The nasal powder formulation should also be applicable to other drugs. An advantage, in addition to the simple and reproducible production, is that the carrier particles are not swollen when adding the drug. A fast absorption is thus favoured because the release of the drug will not be dependent on total hydration of the particles and subsequent diffusion from the core of the particle to the epithelium. This was also seen in the current study where the more extensive plasma concentrations after administration of the powder formulation were not combined with a prolonged absorption phase.
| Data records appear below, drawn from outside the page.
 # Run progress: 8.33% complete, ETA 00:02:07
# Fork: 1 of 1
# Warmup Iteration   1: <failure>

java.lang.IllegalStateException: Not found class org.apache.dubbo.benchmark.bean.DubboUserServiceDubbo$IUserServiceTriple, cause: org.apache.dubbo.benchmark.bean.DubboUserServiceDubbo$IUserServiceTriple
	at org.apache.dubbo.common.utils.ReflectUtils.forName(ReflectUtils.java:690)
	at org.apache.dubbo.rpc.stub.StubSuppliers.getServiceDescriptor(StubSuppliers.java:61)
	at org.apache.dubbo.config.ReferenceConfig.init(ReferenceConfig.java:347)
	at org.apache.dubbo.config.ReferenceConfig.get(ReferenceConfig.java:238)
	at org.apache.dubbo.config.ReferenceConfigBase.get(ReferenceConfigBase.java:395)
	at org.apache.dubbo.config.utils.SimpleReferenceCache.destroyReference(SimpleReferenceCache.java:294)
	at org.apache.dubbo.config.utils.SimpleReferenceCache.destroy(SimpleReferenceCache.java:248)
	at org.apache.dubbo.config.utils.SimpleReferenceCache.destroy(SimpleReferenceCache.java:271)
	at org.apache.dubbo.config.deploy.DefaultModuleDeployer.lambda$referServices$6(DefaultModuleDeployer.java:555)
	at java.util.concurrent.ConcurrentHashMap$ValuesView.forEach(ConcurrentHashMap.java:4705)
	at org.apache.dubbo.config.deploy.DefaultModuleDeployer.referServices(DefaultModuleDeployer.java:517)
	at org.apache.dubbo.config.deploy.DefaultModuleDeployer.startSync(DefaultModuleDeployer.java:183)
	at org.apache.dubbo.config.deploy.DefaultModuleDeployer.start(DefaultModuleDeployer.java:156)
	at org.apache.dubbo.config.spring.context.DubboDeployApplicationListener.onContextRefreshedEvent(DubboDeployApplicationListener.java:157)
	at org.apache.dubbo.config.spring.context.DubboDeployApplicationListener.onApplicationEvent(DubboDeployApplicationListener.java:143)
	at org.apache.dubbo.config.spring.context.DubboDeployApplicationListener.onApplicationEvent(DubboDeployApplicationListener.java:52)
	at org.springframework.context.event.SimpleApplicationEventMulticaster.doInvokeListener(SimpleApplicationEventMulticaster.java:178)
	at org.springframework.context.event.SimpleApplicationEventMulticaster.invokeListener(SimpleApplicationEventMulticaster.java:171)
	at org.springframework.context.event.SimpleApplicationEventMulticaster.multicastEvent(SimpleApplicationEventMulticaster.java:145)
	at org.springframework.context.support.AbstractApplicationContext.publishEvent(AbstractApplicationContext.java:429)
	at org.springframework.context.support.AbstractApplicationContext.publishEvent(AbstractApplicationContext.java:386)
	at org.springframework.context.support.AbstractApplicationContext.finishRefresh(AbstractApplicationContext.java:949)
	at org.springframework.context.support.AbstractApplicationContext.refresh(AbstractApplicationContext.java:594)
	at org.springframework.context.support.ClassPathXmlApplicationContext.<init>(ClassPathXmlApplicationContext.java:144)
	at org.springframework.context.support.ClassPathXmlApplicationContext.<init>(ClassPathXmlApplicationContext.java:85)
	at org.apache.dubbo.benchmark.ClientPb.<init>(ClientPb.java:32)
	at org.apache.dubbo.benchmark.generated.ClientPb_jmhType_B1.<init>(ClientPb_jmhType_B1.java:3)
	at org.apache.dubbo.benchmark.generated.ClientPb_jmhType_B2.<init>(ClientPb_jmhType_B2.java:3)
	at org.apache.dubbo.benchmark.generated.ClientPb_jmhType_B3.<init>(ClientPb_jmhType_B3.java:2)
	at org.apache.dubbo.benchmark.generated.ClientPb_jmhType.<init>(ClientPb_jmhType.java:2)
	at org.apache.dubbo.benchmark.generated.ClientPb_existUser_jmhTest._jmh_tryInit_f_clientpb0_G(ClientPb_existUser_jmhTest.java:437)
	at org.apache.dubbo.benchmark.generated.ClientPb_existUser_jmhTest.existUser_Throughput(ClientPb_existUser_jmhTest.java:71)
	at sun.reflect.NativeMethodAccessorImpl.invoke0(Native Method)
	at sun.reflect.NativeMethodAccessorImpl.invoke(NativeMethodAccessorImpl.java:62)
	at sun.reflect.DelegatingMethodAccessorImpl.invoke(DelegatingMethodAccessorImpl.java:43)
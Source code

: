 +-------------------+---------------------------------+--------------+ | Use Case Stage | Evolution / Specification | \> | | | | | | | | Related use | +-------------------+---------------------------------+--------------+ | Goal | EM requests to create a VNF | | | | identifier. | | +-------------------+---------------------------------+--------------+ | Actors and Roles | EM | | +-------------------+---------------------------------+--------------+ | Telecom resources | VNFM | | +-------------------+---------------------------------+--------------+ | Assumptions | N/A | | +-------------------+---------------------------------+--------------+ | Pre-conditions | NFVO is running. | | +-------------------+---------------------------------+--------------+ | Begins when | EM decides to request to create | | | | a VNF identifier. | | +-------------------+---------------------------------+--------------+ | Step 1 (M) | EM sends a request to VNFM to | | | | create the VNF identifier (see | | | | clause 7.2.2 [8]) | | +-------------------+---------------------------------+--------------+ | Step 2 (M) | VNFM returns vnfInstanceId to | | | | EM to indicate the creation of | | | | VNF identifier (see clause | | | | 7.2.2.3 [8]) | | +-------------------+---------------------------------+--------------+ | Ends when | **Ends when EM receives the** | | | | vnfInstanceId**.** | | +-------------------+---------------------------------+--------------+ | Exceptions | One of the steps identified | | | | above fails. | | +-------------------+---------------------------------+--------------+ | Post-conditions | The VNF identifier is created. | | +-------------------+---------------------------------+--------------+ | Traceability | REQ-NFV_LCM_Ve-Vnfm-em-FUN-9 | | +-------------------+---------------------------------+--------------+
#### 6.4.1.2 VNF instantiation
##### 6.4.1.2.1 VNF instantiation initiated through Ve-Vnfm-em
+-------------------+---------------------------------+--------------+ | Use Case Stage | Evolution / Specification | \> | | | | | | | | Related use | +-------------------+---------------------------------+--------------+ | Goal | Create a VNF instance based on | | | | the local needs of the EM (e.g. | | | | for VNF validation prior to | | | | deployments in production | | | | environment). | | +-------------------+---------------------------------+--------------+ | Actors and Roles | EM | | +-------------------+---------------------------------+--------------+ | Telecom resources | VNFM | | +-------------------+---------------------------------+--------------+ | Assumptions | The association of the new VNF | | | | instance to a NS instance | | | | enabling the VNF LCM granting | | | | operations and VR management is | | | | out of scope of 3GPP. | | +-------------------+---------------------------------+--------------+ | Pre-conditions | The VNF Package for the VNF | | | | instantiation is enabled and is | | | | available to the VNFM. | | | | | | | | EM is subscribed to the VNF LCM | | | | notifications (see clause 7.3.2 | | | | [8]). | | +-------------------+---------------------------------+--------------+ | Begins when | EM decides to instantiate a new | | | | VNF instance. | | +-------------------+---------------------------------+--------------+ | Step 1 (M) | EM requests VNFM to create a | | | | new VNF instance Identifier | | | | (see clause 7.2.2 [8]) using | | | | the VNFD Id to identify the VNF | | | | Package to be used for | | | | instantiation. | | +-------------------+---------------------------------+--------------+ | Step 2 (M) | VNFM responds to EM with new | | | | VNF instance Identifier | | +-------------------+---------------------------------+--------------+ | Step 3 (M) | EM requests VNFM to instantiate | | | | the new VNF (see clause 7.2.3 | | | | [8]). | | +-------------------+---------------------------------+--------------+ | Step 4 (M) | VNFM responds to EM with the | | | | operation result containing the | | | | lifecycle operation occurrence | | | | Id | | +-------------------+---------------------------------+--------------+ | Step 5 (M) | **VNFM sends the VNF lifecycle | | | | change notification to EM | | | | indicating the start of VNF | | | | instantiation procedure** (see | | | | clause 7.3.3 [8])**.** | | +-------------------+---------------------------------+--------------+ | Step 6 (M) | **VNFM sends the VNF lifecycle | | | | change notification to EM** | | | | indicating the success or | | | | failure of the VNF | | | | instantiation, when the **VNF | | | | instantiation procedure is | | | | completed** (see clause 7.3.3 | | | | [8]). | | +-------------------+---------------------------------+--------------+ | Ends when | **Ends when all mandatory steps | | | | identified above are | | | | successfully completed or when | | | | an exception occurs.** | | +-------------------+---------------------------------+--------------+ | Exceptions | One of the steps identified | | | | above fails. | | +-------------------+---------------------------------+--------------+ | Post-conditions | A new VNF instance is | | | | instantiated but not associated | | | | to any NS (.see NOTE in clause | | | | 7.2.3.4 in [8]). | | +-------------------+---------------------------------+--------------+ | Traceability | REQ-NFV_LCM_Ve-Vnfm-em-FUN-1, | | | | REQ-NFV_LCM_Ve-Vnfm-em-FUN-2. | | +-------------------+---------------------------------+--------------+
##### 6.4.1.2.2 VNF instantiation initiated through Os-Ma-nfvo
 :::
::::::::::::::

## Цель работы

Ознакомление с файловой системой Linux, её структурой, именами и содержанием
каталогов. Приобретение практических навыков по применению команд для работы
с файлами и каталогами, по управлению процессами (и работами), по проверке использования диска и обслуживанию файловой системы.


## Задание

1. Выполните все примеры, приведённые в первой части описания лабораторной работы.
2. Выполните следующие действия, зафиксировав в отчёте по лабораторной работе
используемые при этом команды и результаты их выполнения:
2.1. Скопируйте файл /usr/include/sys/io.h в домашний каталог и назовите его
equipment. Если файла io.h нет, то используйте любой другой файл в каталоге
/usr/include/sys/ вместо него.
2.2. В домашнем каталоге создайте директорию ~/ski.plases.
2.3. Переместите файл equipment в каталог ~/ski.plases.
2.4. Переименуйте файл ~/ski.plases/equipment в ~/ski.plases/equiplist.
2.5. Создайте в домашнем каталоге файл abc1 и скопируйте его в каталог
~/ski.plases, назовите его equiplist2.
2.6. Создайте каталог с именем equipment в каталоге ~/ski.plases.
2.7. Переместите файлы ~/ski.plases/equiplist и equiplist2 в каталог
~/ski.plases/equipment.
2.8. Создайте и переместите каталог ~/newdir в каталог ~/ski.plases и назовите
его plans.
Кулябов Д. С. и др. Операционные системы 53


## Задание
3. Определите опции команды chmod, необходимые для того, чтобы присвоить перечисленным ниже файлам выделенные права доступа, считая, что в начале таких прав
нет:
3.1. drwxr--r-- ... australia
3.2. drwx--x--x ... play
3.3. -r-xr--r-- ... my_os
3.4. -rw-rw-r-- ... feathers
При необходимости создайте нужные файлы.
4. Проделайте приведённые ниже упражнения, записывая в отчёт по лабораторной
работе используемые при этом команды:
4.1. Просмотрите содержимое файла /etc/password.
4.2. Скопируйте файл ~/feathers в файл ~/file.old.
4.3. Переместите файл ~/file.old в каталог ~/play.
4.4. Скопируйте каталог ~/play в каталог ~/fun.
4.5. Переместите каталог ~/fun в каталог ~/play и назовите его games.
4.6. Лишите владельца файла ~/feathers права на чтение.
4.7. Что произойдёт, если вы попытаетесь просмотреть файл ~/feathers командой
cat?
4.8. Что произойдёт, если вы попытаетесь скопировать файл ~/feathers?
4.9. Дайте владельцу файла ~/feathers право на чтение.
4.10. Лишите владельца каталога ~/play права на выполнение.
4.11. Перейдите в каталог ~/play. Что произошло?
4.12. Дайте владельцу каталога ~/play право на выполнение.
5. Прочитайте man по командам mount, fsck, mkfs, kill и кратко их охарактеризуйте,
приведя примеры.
SSG is a promising material for nasal powder systems as it is a well-known tablet excipient that is easily obtained in the appropriate particle size range. It should, however, also be possible to use other dry powders as carriers with this technique. The nasal powder was reported to be sensed to a greater extent than the liquid spray, but despite this it was chosen as the preferred dosage form more often than the sublingual tablet. The sensation will vary depending on the carrier powder and amount thereof and may even be less irritating than the corresponding liquid spray (32). The fact that the powder spray did not run down the throat was acknowledged by the volunteers and it is possible that the formulation would have seemed even more advantageous, had it been compared with a liquid spray containing a drug such as sumatriptan, which is known to have a bad taste (33).

The sublingual tablet did not give plasma concentrations comparable to any of the nasal sprays, likely due to the inferior paracellular absorption from this administration route compared with the nasal one. Although the non-keratinised sublingual mucosa should be the most permeable in the oral cavity (1), it is not comparable to the nasal mucosa (2). Previously published studies on a sublingual spray and an instantly dissolving tablet (34,35) have shown plasma desmopressin concentrations in the same range as were also seen herein after sublingual administration. A prolonged residence time sublingually facilitates both a site-specific absorption and possibilities for absorption enhancement and should therefore be more beneficial for the bioavailability than a formulation that is instantly dissolved and swallowed; yet, this requires that the drug is dissolved and accessible for absorption. It is thus reasonable to believe that the potentially enhancing effect of carbomer was counteracted by a too long disintegration time of the tablet, which was also supported by the volunteers’ comments on the formulation. The benefit of the investigated tablet is instead that it can be produced by direct compression since sufficient homogeneity is obtained by dry mixing of the peptide with coarse mannitol particles as carrier material. An improvement of the bioavailability may well be reached after further development of the tablet to decrease its disintegration time.

CONCLUSIONS

This is one of few published studies that show improved nasal absorption of a peptide drug with a powder formulation in human volunteers. The significantly increased absorption and the strong tendency to lower variability compared with the liquid spray were likely achieved by a better deposition in the nasal cavity and increased site-specific uptake. Furthermore, the production of the novel powder formulation is favourable for a large scale manufacturing. This makes the nasal powder formulation a promising new dosage form for the delivery of desmopressin and other compounds. The desmopressin containing sublingual tablet could be produced by direct compression, which makes it interesting to evaluate further after decreasing its disintegration time. Both study formulations were well accepted by the volunteers.